■ **Prompt**: Throughout the material below, tally the lines containing "highlight" and give the total with no accompanying text.

■ **Dataset entries**:

Segment Open

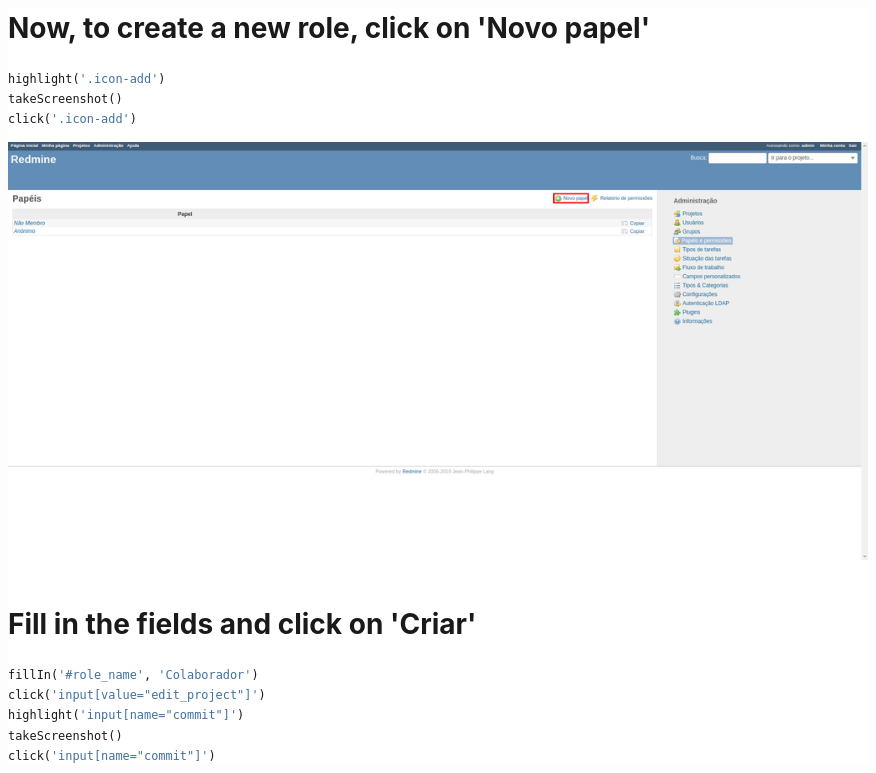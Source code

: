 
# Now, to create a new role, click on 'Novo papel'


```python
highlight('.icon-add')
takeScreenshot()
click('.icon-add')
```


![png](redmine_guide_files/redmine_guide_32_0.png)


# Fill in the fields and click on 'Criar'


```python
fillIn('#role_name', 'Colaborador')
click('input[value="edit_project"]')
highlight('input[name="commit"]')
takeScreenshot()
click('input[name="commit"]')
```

Segment Closed

■ **Written response**: 2